Written mainly by Greg Pak and Charles Soule (with early help from then-Superman writer Scott Lobdell), the Doomed story has crossed between the Super-books since their prelude issues in April. But the whole thing will wrap up this month with next week's Superman/Wonder Woman #11 (preview via 13th Dimension), a tie-in with Supergirl #34, and the conclusion in the oversized Superman: Doomed #2.
The story revolves around the transformation of Superman into a Doomsday-type monster, as the Earth struggles against an invasion by Brainiac. The story has involved a huge cast of characters from the DCU, with action, humor and drama.
Newsarama talked to Pak to find out more about the themes being explored in Doomed, as well as what's coming up next for Action Comics.
Newsarama: Greg, among the themes explored in this storyline was this idea of trust and friendship. Was that a theme you intended to explore?
Greg Pak: Yeah, there's this whole question of whether Clark can trust himself, or whether Superman can trust himself when he's up against Doomsday and Brainiac. He's got these terrible monsters clawing at his brain, basically.
And it continues to be a theme, as these stories pan out, because there's an interesting way in which the folks who Superman has befriended over the years and months come to his aid, and not only help him deal with the physical or psychic threats that he's grappling with, but I think there's a way in which folks are helping him by just believing in him.

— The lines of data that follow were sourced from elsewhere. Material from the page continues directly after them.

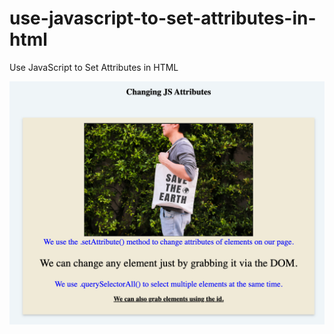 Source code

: # use-javascript-to-set-attributes-in-html
Use JavaScript to Set Attributes in HTML


![Text hrere](./assets/images/Screenshot-1.png)
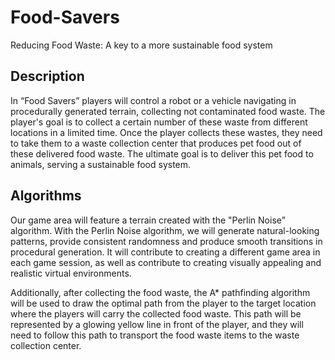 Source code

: # Food-Savers
Reducing Food Waste: A key to a more sustainable food system

## Description
In “Food Savers” players will control a robot or a vehicle navigating in procedurally generated terrain, collecting not contaminated food waste. The player's goal is to collect a certain number of these waste from different locations in a limited time. Once the player collects these wastes, they need to take them to a waste collection center that produces pet food out of these delivered food waste. The ultimate goal is to deliver this pet food to animals, serving a sustainable food system.

## Algorithms
Our game area will feature a terrain created with the "Perlin Noise" algorithm. With the Perlin Noise algorithm, we will generate natural-looking patterns, provide consistent randomness and produce smooth transitions in procedural generation. It will contribute to creating a different game area in each game session, as well as contribute to creating visually appealing and realistic virtual environments.

Additionally, after collecting the food waste, the A* pathfinding algorithm will be used to draw the optimal path from the player to the target location where the players will carry the collected food waste. This path will be represented by a glowing yellow line in front of the player, and they will need to follow this path to transport the food waste items to the waste collection center.
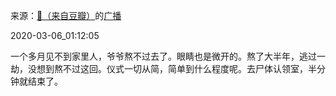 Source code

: 来源：[🦄（来自豆瓣）](https://www.douban.com/people/50405597/)的[广播](https://www.douban.com/people/50405597/status/2851694252/#comments)


2020-03-06_01:12:05


一个多月见不到家里人，爷爷熬不过去了。眼睛也是微开的。熬了大半年，逃过一劫，没想到熬不过这回。仪式一切从简，简单到什么程度呢。去尸体认领室，半分钟就结束了。
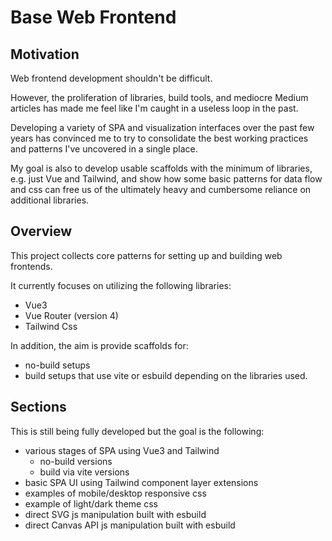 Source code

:# Base Web Frontend

## Motivation

Web frontend development shouldn't be difficult.

However, the proliferation of libraries, build tools, and mediocre Medium articles has made me feel like I'm caught in a useless loop in the past.

Developing a variety of SPA and visualization interfaces over the past few years has
convinced me to try to consolidate the best working practices and patterns I've
uncovered in a single place.

My goal is also to develop usable scaffolds with the minimum of libraries, e.g.
just Vue and Tailwind, and show how some basic patterns for data flow and css can 
free us of the ultimately heavy and cumbersome reliance on additional libraries.

## Overview

This project collects core patterns for setting up and building web frontends.

It currently focuses on utilizing the following libraries:

* Vue3
* Vue Router (version 4)
* Tailwind Css

In addition, the aim is provide scaffolds for:

* no-build setups
* build setups that use vite or esbuild depending on the libraries used.

## Sections

This is still being fully developed but the goal is the following:

* various stages of SPA using Vue3 and Tailwind
    * no-build versions
    * build via vite versions
* basic SPA UI using Tailwind component layer extensions
* examples of mobile/desktop responsive css
* example of light/dark theme css
* direct SVG js manipulation built with esbuild
* direct Canvas API js manipulation built with esbuild

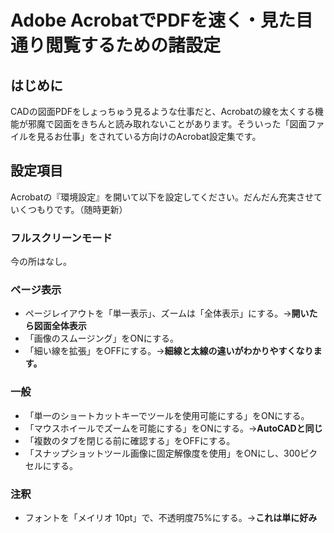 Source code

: # Adobe AcrobatでPDFを速く・見た目通り閲覧するための諸設定
## はじめに
CADの図面PDFをしょっちゅう見るような仕事だと、Acrobatの線を太くする機能が邪魔で図面をきちんと読み取れないことがあります。そういった「図面ファイルを見るお仕事」をされている方向けのAcrobat設定集です。

## 設定項目
Acrobatの『環境設定』を開いて以下を設定してください。だんだん充実させていくつもりです。（随時更新）

### フルスクリーンモード
今の所はなし。

### ページ表示
* ページレイアウトを「単一表示」、ズームは「全体表示」にする。→**開いたら図面全体表示**
* 「画像のスムージング」をONにする。
* 「細い線を拡張」をOFFにする。→**細線と太線の違いがわかりやすくなります。**


### 一般
* 「単一のショートカットキーでツールを使用可能にする」をONにする。
* 「マウスホイールでズームを可能にする」をONにする。→**AutoCADと同じ**
* 「複数のタブを閉じる前に確認する」をOFFにする。
* 「スナップショットツール画像に固定解像度を使用」をONにし、300ピクセルにする。

### 注釈
* フォントを「メイリオ 10pt」で、不透明度75%にする。→**これは単に好み**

I think that definitely a theme that we're playing with, this idea that, even if you're Superman, you can't do it by yourself, and that there is that capacity to be like Superman in all of us. Those are definitely things that we're exploring in the story.
Nrama: There's also been this idea of an internal struggle — in practical terms, battling your own demons, but in the case of Lois Lane and Superman, they're literally battling monsters within their own minds. It's been fun to see that play out visually. Was that something else you planned to play with in Doomed?
Pak: Yeah, but you know, when stories come together, sometimes there are things that we're very conscious of in the very beginning, and sometimes there are things that are coming through and we realize that it fits with everything else we've been working on.
The Lois stuff is the latter. Coming into this story, Scott Lobdell had been working on a story with Lois being possessed by Brainiac. That was one of the chess pieces we had on the board when we got together to start talking about how to build this crossover. It was an element we had to work with.
And as that part of the story developed, we began to realize it would provide some great parallels between what Superman is going through and what Lois is going through. And it led to these really fun scenes in the Action Comics Annual #3 and Action #34, where we see that parallel between Lois and Superman.